[Provided material]
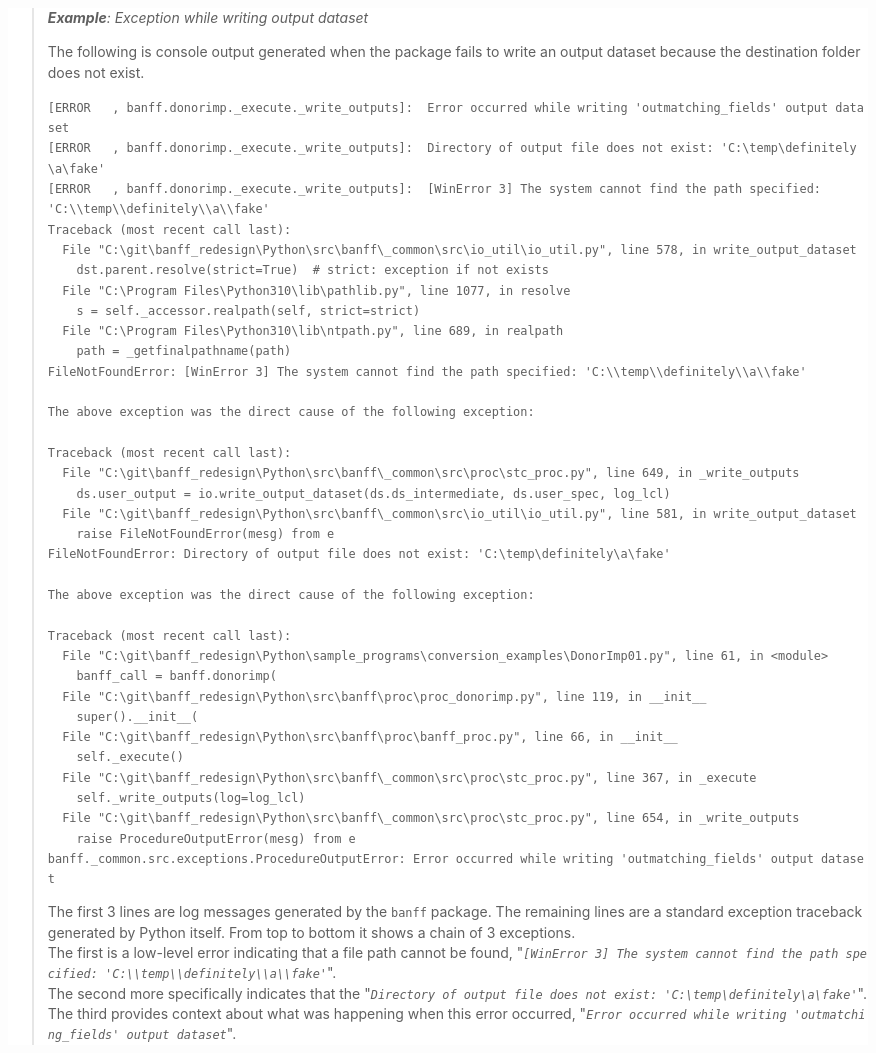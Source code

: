> ***Example**: Exception while writing output dataset*
>
> The following is console output generated when the package fails to write an output dataset because the destination folder does not exist.  
>
> ```plaintext
> [ERROR   , banff.donorimp._execute._write_outputs]:  Error occurred while writing 'outmatching_fields' output dataset
> [ERROR   , banff.donorimp._execute._write_outputs]:  Directory of output file does not exist: 'C:\temp\definitely\a\fake'
> [ERROR   , banff.donorimp._execute._write_outputs]:  [WinError 3] The system cannot find the path specified: 'C:\\temp\\definitely\\a\\fake'
> Traceback (most recent call last):
>   File "C:\git\banff_redesign\Python\src\banff\_common\src\io_util\io_util.py", line 578, in write_output_dataset
>     dst.parent.resolve(strict=True)  # strict: exception if not exists
>   File "C:\Program Files\Python310\lib\pathlib.py", line 1077, in resolve
>     s = self._accessor.realpath(self, strict=strict)
>   File "C:\Program Files\Python310\lib\ntpath.py", line 689, in realpath
>     path = _getfinalpathname(path)
> FileNotFoundError: [WinError 3] The system cannot find the path specified: 'C:\\temp\\definitely\\a\\fake'
> 
> The above exception was the direct cause of the following exception:
> 
> Traceback (most recent call last):
>   File "C:\git\banff_redesign\Python\src\banff\_common\src\proc\stc_proc.py", line 649, in _write_outputs
>     ds.user_output = io.write_output_dataset(ds.ds_intermediate, ds.user_spec, log_lcl)
>   File "C:\git\banff_redesign\Python\src\banff\_common\src\io_util\io_util.py", line 581, in write_output_dataset
>     raise FileNotFoundError(mesg) from e
> FileNotFoundError: Directory of output file does not exist: 'C:\temp\definitely\a\fake'
> 
> The above exception was the direct cause of the following exception:
> 
> Traceback (most recent call last):
>   File "C:\git\banff_redesign\Python\sample_programs\conversion_examples\DonorImp01.py", line 61, in <module>
>     banff_call = banff.donorimp(
>   File "C:\git\banff_redesign\Python\src\banff\proc\proc_donorimp.py", line 119, in __init__
>     super().__init__(
>   File "C:\git\banff_redesign\Python\src\banff\proc\banff_proc.py", line 66, in __init__
>     self._execute()
>   File "C:\git\banff_redesign\Python\src\banff\_common\src\proc\stc_proc.py", line 367, in _execute
>     self._write_outputs(log=log_lcl)
>   File "C:\git\banff_redesign\Python\src\banff\_common\src\proc\stc_proc.py", line 654, in _write_outputs
>     raise ProcedureOutputError(mesg) from e
> banff._common.src.exceptions.ProcedureOutputError: Error occurred while writing 'outmatching_fields' output dataset
> ```
>
> The first 3 lines are log messages generated by the `banff` package.  The remaining lines are a standard exception traceback generated by Python itself.  From top to bottom it shows a chain of 3 exceptions.  
> The first is a low-level error indicating that a file path cannot be found, "*`[WinError 3] The system cannot find the path specified: 'C:\\temp\\definitely\\a\\fake'`*".  
> The second more specifically indicates that the "*`Directory of output file does not exist: 'C:\temp\definitely\a\fake'`*".  
> The third provides context about what was happening when this error occurred, "*`Error occurred while writing 'outmatching_fields' output dataset`*".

[The problem]
Copy each line of the records that contains the word "resolve".

[Your response]
>     dst.parent.resolve(strict=True)  # strict: exception if not exists
>   File "C:\Program Files\Python310\lib\pathlib.py", line 1077, in resolve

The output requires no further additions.